● **Work instructions**: When you copy the entries, keep every word exactly as it stands.

-------- Exercise inputs --------

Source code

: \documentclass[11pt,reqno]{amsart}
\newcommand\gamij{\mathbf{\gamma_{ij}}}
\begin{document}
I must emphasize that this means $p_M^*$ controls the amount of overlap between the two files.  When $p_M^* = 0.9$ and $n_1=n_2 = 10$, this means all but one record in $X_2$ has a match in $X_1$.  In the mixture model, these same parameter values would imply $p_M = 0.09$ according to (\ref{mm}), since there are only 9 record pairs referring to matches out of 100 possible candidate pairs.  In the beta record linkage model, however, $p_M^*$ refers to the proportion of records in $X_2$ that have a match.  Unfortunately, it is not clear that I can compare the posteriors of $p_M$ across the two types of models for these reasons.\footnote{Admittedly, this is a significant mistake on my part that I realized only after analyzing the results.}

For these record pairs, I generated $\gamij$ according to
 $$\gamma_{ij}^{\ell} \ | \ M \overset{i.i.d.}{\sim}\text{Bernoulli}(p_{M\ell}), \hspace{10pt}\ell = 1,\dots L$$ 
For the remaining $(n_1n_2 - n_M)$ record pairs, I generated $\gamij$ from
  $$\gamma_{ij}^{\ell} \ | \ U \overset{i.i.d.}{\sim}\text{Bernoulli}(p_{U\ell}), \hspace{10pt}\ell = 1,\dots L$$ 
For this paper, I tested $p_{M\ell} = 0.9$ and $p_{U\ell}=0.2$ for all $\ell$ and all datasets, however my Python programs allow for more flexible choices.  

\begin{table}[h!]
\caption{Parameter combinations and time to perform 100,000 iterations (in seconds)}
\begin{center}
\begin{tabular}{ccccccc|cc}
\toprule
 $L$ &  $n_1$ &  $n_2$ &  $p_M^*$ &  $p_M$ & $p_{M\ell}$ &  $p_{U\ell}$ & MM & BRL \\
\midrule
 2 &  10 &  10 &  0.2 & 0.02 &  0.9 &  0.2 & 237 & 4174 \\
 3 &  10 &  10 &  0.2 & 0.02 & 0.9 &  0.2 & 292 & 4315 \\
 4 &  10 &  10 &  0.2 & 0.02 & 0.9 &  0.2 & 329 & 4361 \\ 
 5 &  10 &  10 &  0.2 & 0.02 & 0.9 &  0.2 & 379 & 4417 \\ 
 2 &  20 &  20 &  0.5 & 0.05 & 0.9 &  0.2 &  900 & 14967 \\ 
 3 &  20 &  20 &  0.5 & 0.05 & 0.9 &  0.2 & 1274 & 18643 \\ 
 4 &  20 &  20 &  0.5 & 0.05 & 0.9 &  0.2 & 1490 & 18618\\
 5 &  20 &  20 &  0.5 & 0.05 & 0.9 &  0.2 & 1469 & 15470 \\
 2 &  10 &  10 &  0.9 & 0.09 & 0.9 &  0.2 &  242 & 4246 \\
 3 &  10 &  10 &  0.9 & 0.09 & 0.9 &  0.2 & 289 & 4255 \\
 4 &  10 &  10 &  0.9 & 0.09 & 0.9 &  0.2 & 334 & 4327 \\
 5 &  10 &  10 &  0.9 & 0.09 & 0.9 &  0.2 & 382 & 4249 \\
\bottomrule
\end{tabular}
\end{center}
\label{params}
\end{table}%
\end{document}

--------

● **Answer to this task**:
Source code

: \documentclass[11pt,reqno]{amsart}
\newcommand\gamij{\mathbf{\gamma_{ij}}}
\begin{document}
I must emphasize that this means $p_M^*$ controls the amount of overlap between the two files.  When $p_M^* = 0.9$ and $n_1=n_2 = 10$, this means all but one record in $X_2$ has a match in $X_1$.  In the mixture model, these same parameter values would imply $p_M = 0.09$ according to (\ref{mm}), since there are only 9 record pairs referring to matches out of 100 possible candidate pairs.  In the beta record linkage model, however, $p_M^*$ refers to the proportion of records in $X_2$ that have a match.  Unfortunately, it is not clear that I can compare the posteriors of $p_M$ across the two types of models for these reasons.\footnote{Admittedly, this is a significant mistake on my part that I realized only after analyzing the results.}

For these record pairs, I generated $\gamij$ according to
 $$\gamma_{ij}^{\ell} \ | \ M \overset{i.i.d.}{\sim}\text{Bernoulli}(p_{M\ell}), \hspace{10pt}\ell = 1,\dots L$$ 
For the remaining $(n_1n_2 - n_M)$ record pairs, I generated $\gamij$ from
  $$\gamma_{ij}^{\ell} \ | \ U \overset{i.i.d.}{\sim}\text{Bernoulli}(p_{U\ell}), \hspace{10pt}\ell = 1,\dots L$$ 
For this paper, I tested $p_{M\ell} = 0.9$ and $p_{U\ell}=0.2$ for all $\ell$ and all datasets, however my Python programs allow for more flexible choices.  

\begin{table}[h!]
\caption{Parameter combinations and time to perform 100,000 iterations (in seconds)}
\begin{center}
\begin{tabular}{ccccccc|cc}
\toprule
 $L$ &  $n_1$ &  $n_2$ &  $p_M^*$ &  $p_M$ & $p_{M\ell}$ &  $p_{U\ell}$ & MM & BRL \\
\midrule
 2 &  10 &  10 &  0.2 & 0.02 &  0.9 &  0.2 & 237 & 4174 \\
 3 &  10 &  10 &  0.2 & 0.02 & 0.9 &  0.2 & 292 & 4315 \\
 4 &  10 &  10 &  0.2 & 0.02 & 0.9 &  0.2 & 329 & 4361 \\ 
 5 &  10 &  10 &  0.2 & 0.02 & 0.9 &  0.2 & 379 & 4417 \\ 
 2 &  20 &  20 &  0.5 & 0.05 & 0.9 &  0.2 &  900 & 14967 \\ 
 3 &  20 &  20 &  0.5 & 0.05 & 0.9 &  0.2 & 1274 & 18643 \\ 
 4 &  20 &  20 &  0.5 & 0.05 & 0.9 &  0.2 & 1490 & 18618\\
 5 &  20 &  20 &  0.5 & 0.05 & 0.9 &  0.2 & 1469 & 15470 \\
 2 &  10 &  10 &  0.9 & 0.09 & 0.9 &  0.2 &  242 & 4246 \\
 3 &  10 &  10 &  0.9 & 0.09 & 0.9 &  0.2 & 289 & 4255 \\
 4 &  10 &  10 &  0.9 & 0.09 & 0.9 &  0.2 & 334 & 4327 \\
 5 &  10 &  10 &  0.9 & 0.09 & 0.9 &  0.2 & 382 & 4249 \\
\bottomrule
\end{tabular}
\end{center}
\label{params}
\end{table}%
\end{document}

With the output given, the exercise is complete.